Saved entries:

★ ★ ★ ★

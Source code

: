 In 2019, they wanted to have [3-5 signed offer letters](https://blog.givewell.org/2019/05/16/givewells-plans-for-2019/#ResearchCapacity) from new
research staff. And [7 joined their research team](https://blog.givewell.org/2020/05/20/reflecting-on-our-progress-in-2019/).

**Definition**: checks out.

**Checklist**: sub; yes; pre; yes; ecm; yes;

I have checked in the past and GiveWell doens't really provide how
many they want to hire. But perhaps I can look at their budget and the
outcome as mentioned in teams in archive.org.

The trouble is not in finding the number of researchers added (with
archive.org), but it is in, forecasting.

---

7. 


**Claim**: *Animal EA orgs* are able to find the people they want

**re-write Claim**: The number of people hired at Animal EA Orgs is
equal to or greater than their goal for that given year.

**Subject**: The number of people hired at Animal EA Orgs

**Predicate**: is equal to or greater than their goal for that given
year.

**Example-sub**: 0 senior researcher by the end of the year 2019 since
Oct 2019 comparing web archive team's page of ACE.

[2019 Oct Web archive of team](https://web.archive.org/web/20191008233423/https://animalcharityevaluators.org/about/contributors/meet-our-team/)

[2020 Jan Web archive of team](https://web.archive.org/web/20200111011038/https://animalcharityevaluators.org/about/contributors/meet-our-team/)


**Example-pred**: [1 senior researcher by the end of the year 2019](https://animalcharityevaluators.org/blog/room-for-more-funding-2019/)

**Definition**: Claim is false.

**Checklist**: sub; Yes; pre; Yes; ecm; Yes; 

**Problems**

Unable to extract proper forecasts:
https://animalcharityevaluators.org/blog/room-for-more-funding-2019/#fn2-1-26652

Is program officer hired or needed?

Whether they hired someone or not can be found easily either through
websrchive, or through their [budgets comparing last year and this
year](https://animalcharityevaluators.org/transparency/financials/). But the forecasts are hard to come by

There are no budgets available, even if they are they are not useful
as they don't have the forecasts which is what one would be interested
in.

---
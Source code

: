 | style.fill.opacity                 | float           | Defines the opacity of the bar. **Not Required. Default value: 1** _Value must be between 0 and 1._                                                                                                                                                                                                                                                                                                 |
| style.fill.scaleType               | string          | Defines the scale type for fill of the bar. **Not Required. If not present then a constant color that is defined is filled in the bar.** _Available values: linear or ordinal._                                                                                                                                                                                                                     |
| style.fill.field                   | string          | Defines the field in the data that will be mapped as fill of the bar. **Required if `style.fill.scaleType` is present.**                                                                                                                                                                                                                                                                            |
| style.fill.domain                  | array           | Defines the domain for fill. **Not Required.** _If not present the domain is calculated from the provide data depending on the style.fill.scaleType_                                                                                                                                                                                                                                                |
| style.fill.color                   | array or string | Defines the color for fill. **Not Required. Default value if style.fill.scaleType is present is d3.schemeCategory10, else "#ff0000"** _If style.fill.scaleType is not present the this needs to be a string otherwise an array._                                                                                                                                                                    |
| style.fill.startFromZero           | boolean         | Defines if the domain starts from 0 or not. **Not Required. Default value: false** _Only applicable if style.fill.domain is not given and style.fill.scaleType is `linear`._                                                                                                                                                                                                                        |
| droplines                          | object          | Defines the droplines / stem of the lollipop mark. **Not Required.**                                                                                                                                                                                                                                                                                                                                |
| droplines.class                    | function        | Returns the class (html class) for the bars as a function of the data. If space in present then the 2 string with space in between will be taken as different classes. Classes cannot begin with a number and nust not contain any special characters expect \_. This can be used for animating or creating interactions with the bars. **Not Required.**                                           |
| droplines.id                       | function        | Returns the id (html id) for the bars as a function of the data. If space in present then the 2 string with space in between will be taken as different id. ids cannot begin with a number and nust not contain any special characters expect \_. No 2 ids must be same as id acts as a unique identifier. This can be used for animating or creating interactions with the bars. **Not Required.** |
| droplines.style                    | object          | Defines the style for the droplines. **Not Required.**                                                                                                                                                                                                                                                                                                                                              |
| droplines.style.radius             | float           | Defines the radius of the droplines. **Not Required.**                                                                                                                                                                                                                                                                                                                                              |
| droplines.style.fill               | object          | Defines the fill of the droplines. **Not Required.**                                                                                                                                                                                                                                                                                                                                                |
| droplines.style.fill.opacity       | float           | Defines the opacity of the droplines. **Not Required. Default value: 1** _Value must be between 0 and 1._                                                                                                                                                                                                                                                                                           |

★ ★ ★ ★

## About this exercise
Nothing beyond the line containing "people they want" is to be output; the lines above, from the first one onward to that line, are to be transcribed exactly.

## Answer section
Source code

: In 2019, they wanted to have [3-5 signed offer letters](https://blog.givewell.org/2019/05/16/givewells-plans-for-2019/#ResearchCapacity) from new
research staff. And [7 joined their research team](https://blog.givewell.org/2020/05/20/reflecting-on-our-progress-in-2019/).

**Definition**: checks out.

**Checklist**: sub; yes; pre; yes; ecm; yes;

I have checked in the past and GiveWell doens't really provide how
many they want to hire. But perhaps I can look at their budget and the
outcome as mentioned in teams in archive.org.

The trouble is not in finding the number of researchers added (with
archive.org), but it is in, forecasting.

---

7. 


**Claim**: *Animal EA orgs* are able to find the people they want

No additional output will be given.